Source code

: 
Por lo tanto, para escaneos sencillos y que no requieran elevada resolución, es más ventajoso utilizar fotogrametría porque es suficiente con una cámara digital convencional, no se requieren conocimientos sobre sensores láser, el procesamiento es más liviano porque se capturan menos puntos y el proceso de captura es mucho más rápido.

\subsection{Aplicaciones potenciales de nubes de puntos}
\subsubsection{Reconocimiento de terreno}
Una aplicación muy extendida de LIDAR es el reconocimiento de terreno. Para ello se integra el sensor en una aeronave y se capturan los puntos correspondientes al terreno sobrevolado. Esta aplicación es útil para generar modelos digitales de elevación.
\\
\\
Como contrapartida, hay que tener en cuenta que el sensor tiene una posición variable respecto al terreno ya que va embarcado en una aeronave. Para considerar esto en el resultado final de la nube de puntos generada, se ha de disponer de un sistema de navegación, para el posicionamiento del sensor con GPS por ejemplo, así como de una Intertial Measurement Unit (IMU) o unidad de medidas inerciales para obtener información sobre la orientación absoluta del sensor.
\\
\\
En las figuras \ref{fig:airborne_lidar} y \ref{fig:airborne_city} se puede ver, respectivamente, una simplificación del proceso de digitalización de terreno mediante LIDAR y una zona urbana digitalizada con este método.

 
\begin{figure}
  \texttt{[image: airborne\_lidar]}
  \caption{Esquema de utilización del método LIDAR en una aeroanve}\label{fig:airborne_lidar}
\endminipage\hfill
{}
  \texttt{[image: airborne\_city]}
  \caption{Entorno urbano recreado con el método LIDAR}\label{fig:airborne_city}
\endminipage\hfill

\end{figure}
------------------------------------------------------------
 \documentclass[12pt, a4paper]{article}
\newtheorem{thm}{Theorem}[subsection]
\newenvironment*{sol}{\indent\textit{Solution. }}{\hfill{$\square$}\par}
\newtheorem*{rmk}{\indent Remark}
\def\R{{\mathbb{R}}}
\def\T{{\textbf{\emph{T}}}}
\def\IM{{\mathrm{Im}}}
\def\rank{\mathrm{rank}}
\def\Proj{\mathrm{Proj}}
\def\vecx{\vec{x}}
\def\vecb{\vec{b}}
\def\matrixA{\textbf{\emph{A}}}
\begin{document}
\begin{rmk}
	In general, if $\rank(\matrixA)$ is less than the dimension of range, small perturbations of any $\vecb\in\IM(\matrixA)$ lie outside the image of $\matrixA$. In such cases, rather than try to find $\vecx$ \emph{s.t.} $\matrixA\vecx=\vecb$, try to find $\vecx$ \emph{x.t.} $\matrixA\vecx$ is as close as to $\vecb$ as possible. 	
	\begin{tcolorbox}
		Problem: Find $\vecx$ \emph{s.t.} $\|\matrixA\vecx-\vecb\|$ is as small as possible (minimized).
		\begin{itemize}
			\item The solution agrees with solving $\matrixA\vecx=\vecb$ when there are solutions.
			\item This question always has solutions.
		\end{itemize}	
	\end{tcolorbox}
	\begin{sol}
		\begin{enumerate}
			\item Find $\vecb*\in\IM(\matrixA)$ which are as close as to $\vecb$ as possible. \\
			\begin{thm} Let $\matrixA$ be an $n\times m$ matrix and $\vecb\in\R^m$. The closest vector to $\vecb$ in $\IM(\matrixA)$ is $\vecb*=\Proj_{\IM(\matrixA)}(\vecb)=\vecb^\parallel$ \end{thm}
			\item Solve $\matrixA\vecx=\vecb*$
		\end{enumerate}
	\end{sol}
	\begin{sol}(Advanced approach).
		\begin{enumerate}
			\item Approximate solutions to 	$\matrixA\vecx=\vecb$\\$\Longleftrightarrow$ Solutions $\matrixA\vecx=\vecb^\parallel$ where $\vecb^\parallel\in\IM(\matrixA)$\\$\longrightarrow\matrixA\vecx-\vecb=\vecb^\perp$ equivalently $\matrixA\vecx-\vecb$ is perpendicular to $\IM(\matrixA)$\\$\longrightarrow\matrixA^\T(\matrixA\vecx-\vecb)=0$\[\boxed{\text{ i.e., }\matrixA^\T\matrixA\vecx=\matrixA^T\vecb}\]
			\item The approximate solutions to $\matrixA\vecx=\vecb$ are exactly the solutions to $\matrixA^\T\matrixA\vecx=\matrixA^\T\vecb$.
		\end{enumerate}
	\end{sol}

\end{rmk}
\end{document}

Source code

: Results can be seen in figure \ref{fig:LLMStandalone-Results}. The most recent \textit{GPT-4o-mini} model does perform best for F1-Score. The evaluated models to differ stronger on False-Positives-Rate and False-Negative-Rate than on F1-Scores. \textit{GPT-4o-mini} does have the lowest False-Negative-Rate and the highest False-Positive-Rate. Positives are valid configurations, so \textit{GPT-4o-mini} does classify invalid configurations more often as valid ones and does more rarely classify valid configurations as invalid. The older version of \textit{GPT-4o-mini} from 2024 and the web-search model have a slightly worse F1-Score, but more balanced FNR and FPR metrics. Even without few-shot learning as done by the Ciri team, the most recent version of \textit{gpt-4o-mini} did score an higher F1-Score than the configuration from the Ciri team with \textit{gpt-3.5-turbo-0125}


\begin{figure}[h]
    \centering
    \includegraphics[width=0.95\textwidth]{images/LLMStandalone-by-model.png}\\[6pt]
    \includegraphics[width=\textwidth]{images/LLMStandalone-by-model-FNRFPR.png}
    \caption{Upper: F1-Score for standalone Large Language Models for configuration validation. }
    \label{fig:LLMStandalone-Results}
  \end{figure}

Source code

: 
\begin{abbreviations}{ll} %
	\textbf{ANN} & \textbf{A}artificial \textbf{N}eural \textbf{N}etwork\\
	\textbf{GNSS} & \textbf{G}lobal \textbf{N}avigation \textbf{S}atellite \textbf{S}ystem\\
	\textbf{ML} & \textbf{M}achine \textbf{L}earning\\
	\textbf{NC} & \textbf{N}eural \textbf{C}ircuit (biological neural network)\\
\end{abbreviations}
------------------------------------------------------------
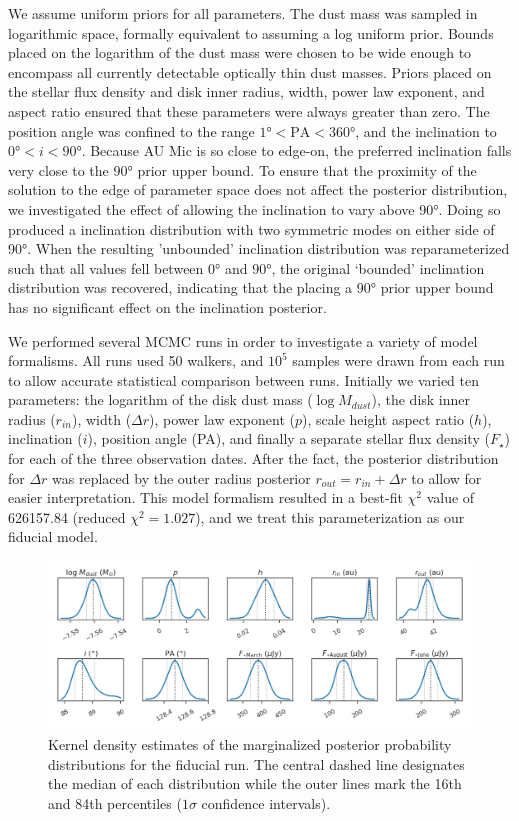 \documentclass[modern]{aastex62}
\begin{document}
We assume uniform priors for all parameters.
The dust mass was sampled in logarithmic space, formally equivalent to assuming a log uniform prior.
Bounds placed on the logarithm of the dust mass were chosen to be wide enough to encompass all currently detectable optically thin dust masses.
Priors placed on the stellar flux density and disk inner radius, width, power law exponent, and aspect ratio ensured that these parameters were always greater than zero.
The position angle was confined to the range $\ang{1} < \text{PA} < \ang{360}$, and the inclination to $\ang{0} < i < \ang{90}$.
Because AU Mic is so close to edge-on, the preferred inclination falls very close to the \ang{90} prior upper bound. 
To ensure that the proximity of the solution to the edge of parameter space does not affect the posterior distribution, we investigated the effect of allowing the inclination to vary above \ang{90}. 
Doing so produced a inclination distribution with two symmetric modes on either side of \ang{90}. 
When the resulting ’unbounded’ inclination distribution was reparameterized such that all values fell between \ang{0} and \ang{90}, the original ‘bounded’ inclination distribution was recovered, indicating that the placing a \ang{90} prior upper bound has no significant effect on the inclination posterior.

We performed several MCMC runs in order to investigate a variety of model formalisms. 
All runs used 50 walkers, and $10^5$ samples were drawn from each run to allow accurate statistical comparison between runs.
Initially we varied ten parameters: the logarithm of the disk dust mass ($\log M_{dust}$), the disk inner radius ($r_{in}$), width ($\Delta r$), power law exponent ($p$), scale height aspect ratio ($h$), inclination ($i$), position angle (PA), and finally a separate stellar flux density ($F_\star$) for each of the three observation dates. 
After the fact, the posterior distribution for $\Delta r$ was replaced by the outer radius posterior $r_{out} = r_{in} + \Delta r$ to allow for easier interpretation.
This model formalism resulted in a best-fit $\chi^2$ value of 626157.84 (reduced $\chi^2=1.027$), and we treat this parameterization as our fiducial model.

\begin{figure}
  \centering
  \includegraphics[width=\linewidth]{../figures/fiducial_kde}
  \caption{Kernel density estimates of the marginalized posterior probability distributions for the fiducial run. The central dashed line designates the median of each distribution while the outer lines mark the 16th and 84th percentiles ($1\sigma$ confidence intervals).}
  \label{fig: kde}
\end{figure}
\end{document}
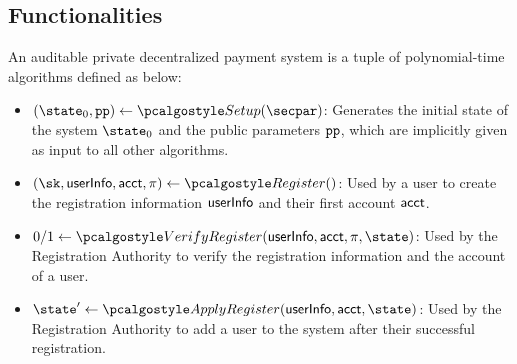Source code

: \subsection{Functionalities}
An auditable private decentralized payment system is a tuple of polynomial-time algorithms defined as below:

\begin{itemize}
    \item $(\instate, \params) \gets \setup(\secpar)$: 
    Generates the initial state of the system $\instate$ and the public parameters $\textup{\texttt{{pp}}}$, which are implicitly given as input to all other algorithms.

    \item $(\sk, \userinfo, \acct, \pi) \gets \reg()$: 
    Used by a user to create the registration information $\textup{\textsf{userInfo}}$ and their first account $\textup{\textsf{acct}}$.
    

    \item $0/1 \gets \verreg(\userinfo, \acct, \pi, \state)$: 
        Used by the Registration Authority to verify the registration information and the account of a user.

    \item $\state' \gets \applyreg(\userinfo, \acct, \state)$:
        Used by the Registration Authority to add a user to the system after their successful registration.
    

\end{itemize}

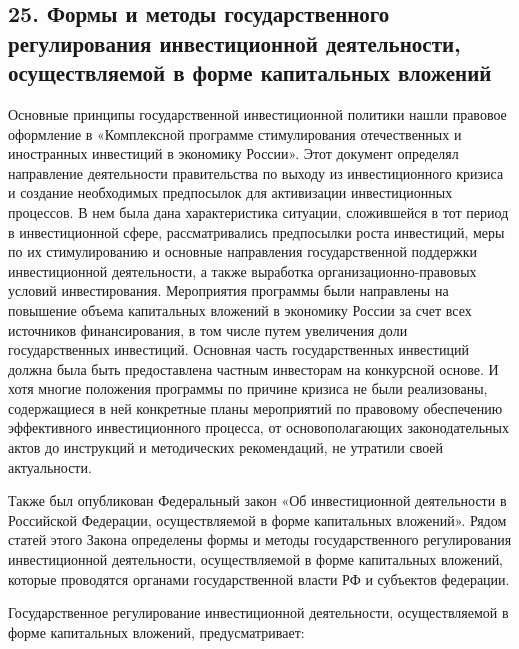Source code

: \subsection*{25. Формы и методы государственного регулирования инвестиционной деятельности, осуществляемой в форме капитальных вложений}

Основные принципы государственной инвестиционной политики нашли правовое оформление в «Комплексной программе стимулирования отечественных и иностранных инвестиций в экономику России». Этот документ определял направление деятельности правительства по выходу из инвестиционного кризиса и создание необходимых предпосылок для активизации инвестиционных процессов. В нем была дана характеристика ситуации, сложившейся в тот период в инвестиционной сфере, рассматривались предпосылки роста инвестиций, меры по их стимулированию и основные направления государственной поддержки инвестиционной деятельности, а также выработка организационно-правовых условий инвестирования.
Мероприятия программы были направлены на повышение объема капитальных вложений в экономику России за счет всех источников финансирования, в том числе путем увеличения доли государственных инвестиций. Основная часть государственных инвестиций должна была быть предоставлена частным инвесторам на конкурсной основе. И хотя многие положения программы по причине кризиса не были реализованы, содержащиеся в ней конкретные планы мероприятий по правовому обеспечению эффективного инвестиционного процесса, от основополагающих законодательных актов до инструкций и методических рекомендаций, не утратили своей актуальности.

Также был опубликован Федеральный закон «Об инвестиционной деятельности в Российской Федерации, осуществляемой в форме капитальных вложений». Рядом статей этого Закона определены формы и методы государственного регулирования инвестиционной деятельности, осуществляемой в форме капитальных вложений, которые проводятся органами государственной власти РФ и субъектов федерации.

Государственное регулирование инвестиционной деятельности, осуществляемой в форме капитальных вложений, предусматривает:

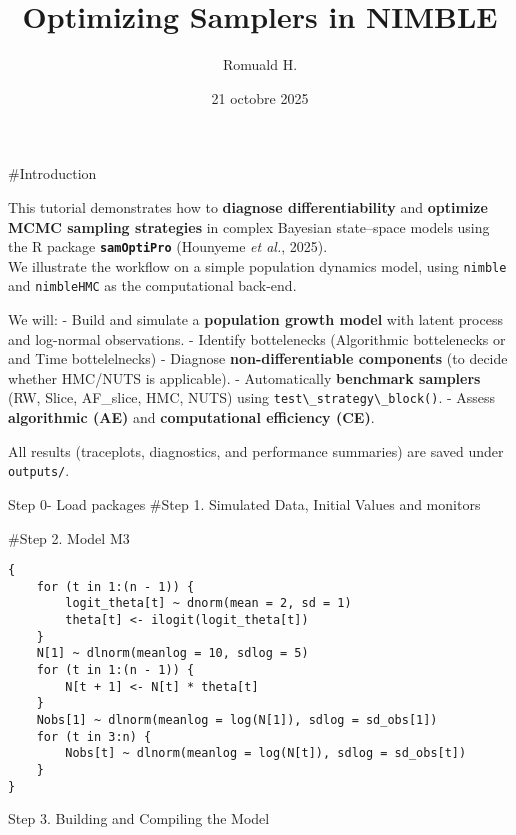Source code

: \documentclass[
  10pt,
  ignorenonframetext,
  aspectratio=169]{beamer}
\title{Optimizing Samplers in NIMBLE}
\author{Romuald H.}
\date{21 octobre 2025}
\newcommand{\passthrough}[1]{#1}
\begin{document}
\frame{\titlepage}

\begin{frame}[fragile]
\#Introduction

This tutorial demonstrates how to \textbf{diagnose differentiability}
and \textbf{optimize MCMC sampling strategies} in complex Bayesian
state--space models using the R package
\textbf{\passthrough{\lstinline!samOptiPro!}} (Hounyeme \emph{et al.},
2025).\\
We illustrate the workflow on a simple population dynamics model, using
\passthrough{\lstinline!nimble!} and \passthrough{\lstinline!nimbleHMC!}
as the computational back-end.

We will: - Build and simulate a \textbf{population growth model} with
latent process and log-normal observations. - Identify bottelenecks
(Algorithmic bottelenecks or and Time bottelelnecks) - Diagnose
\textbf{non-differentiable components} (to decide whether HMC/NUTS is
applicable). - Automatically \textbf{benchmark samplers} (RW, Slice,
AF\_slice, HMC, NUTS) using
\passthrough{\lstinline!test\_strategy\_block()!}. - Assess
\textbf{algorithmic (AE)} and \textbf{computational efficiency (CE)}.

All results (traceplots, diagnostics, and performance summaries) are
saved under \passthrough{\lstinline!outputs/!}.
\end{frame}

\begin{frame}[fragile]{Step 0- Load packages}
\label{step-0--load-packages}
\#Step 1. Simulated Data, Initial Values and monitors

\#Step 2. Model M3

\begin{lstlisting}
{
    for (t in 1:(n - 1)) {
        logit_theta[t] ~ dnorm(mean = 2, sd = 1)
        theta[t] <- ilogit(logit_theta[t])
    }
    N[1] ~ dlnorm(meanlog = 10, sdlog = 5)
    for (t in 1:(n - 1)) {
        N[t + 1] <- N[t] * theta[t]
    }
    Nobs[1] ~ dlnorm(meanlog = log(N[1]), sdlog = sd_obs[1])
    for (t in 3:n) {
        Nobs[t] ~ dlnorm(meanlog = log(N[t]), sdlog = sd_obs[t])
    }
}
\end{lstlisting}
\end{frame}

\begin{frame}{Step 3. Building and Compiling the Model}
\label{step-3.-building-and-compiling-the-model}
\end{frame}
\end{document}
------------------------------------------------------------
### What is expected
Your answer should be the lines of the material above that include "system".

### Task output
An auditable private decentralized payment system is a tuple of polynomial-time algorithms defined as below:
    Generates the initial state of the system $\instate$ and the public parameters $\textup{\texttt{{pp}}}$, which are implicitly given as input to all other algorithms.
        Used by the Registration Authority to add a user to the system after their successful registration.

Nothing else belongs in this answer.